Farmland values remain resilient and actually edged higher across the heart of the Corn Belt in the third quarter.
The Federal Reserve Bank of Chicago reported farmland values in its district increased 2% during the most recent quarter compared to the same time last year.
Chicago’s Seventh Federal Reserve District stretches across all or most of Illinois, Indiana, Iowa, Michigan and Wisconsin.
“The District had not seen this large of a year-over-year increase in its farmland values during the past six years,” the Chicago District noted in its Agricultural Newsletter.
Indiana and Wisconsin experienced the largest jumps in farmland values of 6% and 3%, respectively, the past quarter while values increased by 2% in Illinois and 1% in Iowa.
After being rocked the first half of the year by low commodity prices and issues caused by the coronavirus pandemic, the ag sector rebounded and maintained support for the farmland market through rising commodity prices, low interest rates and additional government payments.
USDA projects net farm income this year could increase $19 billion (22.7%) to $102 billion compared to last year. If realized, net farm income would be 25.4% below the 2013 peak, but 13.8% above the 2000-19 average.
“The value of the crops are up dramatically,” said Steve Elmore, chief economist with Corteva Agriscience. “That’s why we have good farm income.”
Average prices increased 9.3% for corn and 6.7% for soybeans from August to September, the Chicago Fed reported, and recently pushed to new heights.
Meanwhile, direct government payments to the farm sector could total $37.2 billion this year, up $14.7 billion due to supplemental and ad hoc disaster assistance for COVID-19 relief.
“When you think about this next year and the new administration, it could be hard to get any more money for agriculture,” Elmore cautioned.
Some balance sheets could tighten as USDA forecasts farm debt to rise by $15.2 billion to $433.9 billion, led by a 5.5% rise in real estate debt.
The debt to asset ratio is forecast to rise from 13.61 in 2019 to 13.95 this year.
“We’re lucky interest rates are down,” Elmore said. “Farm debt has continued to go up as farmers refinance to try to get their houses in order.”
The Chicago Fed reported the repayment rates on non-real estate farm loans declined from July through September compared to the same time last year.
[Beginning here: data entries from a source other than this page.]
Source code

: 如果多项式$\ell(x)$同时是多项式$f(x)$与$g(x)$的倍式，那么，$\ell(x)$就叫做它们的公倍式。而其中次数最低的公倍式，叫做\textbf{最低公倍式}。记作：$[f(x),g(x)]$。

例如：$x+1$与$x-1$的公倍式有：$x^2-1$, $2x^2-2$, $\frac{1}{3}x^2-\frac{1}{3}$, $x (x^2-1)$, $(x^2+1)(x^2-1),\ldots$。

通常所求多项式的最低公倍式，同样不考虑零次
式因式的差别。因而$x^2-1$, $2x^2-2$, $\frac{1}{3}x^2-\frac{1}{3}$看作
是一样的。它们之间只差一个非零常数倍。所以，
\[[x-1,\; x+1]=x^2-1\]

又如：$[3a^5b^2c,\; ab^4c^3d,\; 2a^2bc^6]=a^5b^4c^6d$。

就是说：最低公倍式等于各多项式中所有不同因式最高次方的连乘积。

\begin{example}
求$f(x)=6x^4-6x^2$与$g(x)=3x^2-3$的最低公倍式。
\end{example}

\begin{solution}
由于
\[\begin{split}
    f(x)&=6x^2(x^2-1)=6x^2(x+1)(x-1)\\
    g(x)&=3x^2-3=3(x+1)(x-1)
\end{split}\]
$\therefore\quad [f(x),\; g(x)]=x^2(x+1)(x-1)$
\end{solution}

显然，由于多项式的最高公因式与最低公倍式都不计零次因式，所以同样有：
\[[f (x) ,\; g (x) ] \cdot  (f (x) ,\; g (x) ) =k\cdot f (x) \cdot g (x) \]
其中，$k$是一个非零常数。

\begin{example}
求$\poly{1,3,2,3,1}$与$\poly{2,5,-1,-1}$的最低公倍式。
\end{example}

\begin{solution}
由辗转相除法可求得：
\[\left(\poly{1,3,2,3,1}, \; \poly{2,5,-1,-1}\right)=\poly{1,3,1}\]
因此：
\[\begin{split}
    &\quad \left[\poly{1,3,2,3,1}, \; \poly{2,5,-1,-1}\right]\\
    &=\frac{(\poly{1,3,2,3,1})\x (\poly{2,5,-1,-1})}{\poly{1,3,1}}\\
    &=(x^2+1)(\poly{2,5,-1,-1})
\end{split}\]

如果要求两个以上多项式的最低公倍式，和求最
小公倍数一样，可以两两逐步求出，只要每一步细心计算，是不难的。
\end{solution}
Loan renewals and extensions increased during the same period.
Looking ahead, Elmore believes interest rates will remain historically low, which should continue to support agricultural land values.
Source: Illinois Farm Bureau
2020 Farm Projections
The USDA-ERS recently reported a much improved farm income and financial forecast for 2020.
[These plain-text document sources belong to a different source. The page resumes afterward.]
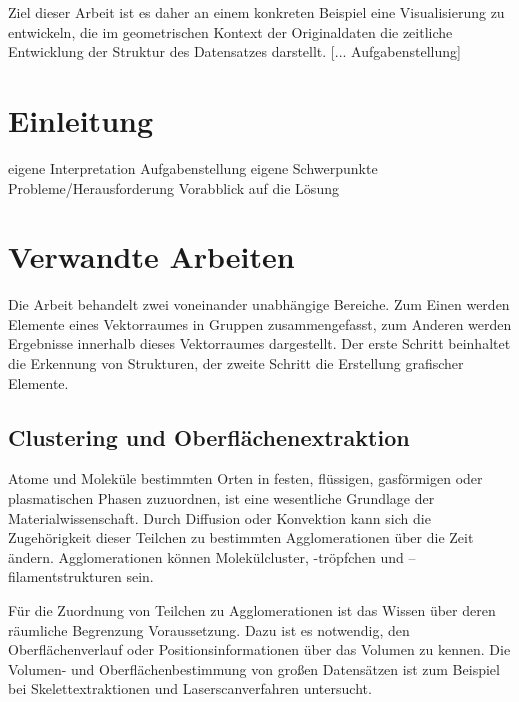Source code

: Ziel dieser Arbeit ist es daher an einem konkreten Beispiel eine Visualisierung zu entwickeln, die im geometrischen Kontext der Originaldaten die zeitliche Entwicklung der Struktur des Datensatzes darstellt. [... Aufgabenstellung]

\chapter{Einleitung}

eigene Interpretation Aufgabenstellung
eigene Schwerpunkte
Probleme/Herausforderung
Vorabblick auf die Lösung

\chapter{Verwandte Arbeiten}

Die Arbeit behandelt zwei voneinander unabhängige Bereiche. Zum Einen werden Elemente eines Vektorraumes in Gruppen zusammengefasst, zum Anderen werden Ergebnisse innerhalb dieses Vektorraumes dargestellt. Der erste Schritt beinhaltet die Erkennung von Strukturen, der zweite Schritt die Erstellung grafischer Elemente.

\section{Clustering und Oberflächenextraktion}

Atome und Moleküle bestimmten Orten in festen, flüssigen, gasförmigen oder plasmatischen Phasen zuzuordnen, ist eine wesentliche Grundlage der Materialwissenschaft. %
Durch Diffusion oder Konvektion kann sich die Zugehörigkeit dieser Teilchen zu bestimmten Agglomerationen über die Zeit ändern. Agglomerationen können Molekülcluster, -tröpfchen und –filamentstrukturen sein. 

Für die Zuordnung von Teilchen zu Agglomerationen ist das Wissen über deren räumliche Begrenzung Voraussetzung. Dazu ist es notwendig, den Oberflächenverlauf oder Positionsinformationen über das Volumen zu kennen. Die Volumen- und Oberflächenbestimmung von großen Datensätzen ist zum Beispiel bei Skelettextraktionen und Laserscanverfahren untersucht.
Net cash farm income for grain farms is forecasted to have risen between 32% to 41% in 2020 compared to 2019.
U.S. hog farms are forecast to realize a nearly 12% gain in net cash farm income in 2020 while cattle/calf farms are forecast to gain 40.6% in net cash farm income this year. The Corn Belt region average net cash farm income is forecast to be 27% higher in 2020 compared to 2019, which reflects a portion of the 104.5% increase in government payments across the U.S. farm economy as a whole, as well as the 2.7% decline in total U.S. farm production expenses.